That is, the input signal converter 26 has a function of converting the signal range of the second pixel sensing signal Pxs2 of the pixel 12 of the display panel 10 to fall within the input range of the analog-digital converter 24. [

To this end, the input signal converter 26 receives the second pixel sensing signal Pxs2 from the pixel 12 of the display panel 10 and the second pixel sensing signal Pxs2 is out of the input range of the analog digital converter 24 The control unit 20 converts the signal range of the second pixel sensing signal Pxs2 by the control signal RCS and outputs the first pixel sensing signal Pxs1 having the signal range belonging to the input range of the analogue digital converter 24 to the analogue digital converter 24 .

The input signal converter 26 may be configured as shown in FIG. 2 illustratively.

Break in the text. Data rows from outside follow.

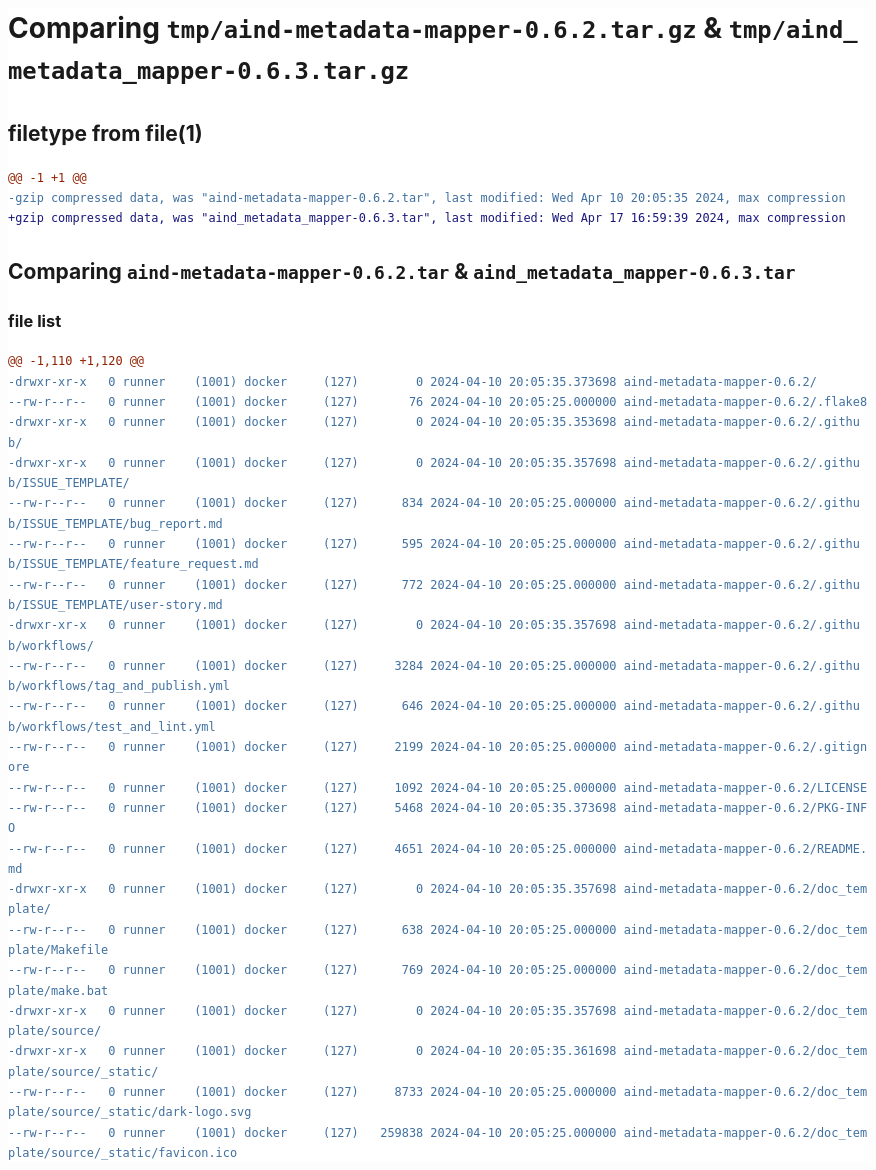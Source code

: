 # Comparing `tmp/aind-metadata-mapper-0.6.2.tar.gz` & `tmp/aind_metadata_mapper-0.6.3.tar.gz`

## filetype from file(1)

```diff
@@ -1 +1 @@
-gzip compressed data, was "aind-metadata-mapper-0.6.2.tar", last modified: Wed Apr 10 20:05:35 2024, max compression
+gzip compressed data, was "aind_metadata_mapper-0.6.3.tar", last modified: Wed Apr 17 16:59:39 2024, max compression
```

## Comparing `aind-metadata-mapper-0.6.2.tar` & `aind_metadata_mapper-0.6.3.tar`

### file list

```diff
@@ -1,110 +1,120 @@
-drwxr-xr-x   0 runner    (1001) docker     (127)        0 2024-04-10 20:05:35.373698 aind-metadata-mapper-0.6.2/
--rw-r--r--   0 runner    (1001) docker     (127)       76 2024-04-10 20:05:25.000000 aind-metadata-mapper-0.6.2/.flake8
-drwxr-xr-x   0 runner    (1001) docker     (127)        0 2024-04-10 20:05:35.353698 aind-metadata-mapper-0.6.2/.github/
-drwxr-xr-x   0 runner    (1001) docker     (127)        0 2024-04-10 20:05:35.357698 aind-metadata-mapper-0.6.2/.github/ISSUE_TEMPLATE/
--rw-r--r--   0 runner    (1001) docker     (127)      834 2024-04-10 20:05:25.000000 aind-metadata-mapper-0.6.2/.github/ISSUE_TEMPLATE/bug_report.md
--rw-r--r--   0 runner    (1001) docker     (127)      595 2024-04-10 20:05:25.000000 aind-metadata-mapper-0.6.2/.github/ISSUE_TEMPLATE/feature_request.md
--rw-r--r--   0 runner    (1001) docker     (127)      772 2024-04-10 20:05:25.000000 aind-metadata-mapper-0.6.2/.github/ISSUE_TEMPLATE/user-story.md
-drwxr-xr-x   0 runner    (1001) docker     (127)        0 2024-04-10 20:05:35.357698 aind-metadata-mapper-0.6.2/.github/workflows/
--rw-r--r--   0 runner    (1001) docker     (127)     3284 2024-04-10 20:05:25.000000 aind-metadata-mapper-0.6.2/.github/workflows/tag_and_publish.yml
--rw-r--r--   0 runner    (1001) docker     (127)      646 2024-04-10 20:05:25.000000 aind-metadata-mapper-0.6.2/.github/workflows/test_and_lint.yml
--rw-r--r--   0 runner    (1001) docker     (127)     2199 2024-04-10 20:05:25.000000 aind-metadata-mapper-0.6.2/.gitignore
--rw-r--r--   0 runner    (1001) docker     (127)     1092 2024-04-10 20:05:25.000000 aind-metadata-mapper-0.6.2/LICENSE
--rw-r--r--   0 runner    (1001) docker     (127)     5468 2024-04-10 20:05:35.373698 aind-metadata-mapper-0.6.2/PKG-INFO
--rw-r--r--   0 runner    (1001) docker     (127)     4651 2024-04-10 20:05:25.000000 aind-metadata-mapper-0.6.2/README.md
-drwxr-xr-x   0 runner    (1001) docker     (127)        0 2024-04-10 20:05:35.357698 aind-metadata-mapper-0.6.2/doc_template/
--rw-r--r--   0 runner    (1001) docker     (127)      638 2024-04-10 20:05:25.000000 aind-metadata-mapper-0.6.2/doc_template/Makefile
--rw-r--r--   0 runner    (1001) docker     (127)      769 2024-04-10 20:05:25.000000 aind-metadata-mapper-0.6.2/doc_template/make.bat
-drwxr-xr-x   0 runner    (1001) docker     (127)        0 2024-04-10 20:05:35.357698 aind-metadata-mapper-0.6.2/doc_template/source/
-drwxr-xr-x   0 runner    (1001) docker     (127)        0 2024-04-10 20:05:35.361698 aind-metadata-mapper-0.6.2/doc_template/source/_static/
--rw-r--r--   0 runner    (1001) docker     (127)     8733 2024-04-10 20:05:25.000000 aind-metadata-mapper-0.6.2/doc_template/source/_static/dark-logo.svg
--rw-r--r--   0 runner    (1001) docker     (127)   259838 2024-04-10 20:05:25.000000 aind-metadata-mapper-0.6.2/doc_template/source/_static/favicon.ico
```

2, the input signal converter 26 may include a conversion circuit 262, a sample-and-hold circuit 264, and an input buffer 266. The conversion circuit 262, the sample hold circuit 264, and the input buffer 266 individually or in combination contribute to the input signal conversion.

Here, the conversion circuit 262 may be configured as a circuit for reading out the second pixel sensing signal Pxs2 and may be configured for additional functions for the input buffer 266 and the sample / Circuit. The sample hold circuit 264 samples and holds the second pixel sensing signal Pxs2 input to the conversion circuit 262. [ The input buffer 266 is constituted by a buffer circuit for converting the second pixel sensing signal Pxs2 held in the sample / hold circuit 264 into the first pixel sensing signal Pxs1 and outputting the same.

The control signal RCS can be understood as an option signal generated by being generated inside or outside the source driver 20 in correspondence to the configuration of the input signal converter 26 described above and can be realized in the signal range of the second pixel sensing signal Pxs2 And may have corresponding values.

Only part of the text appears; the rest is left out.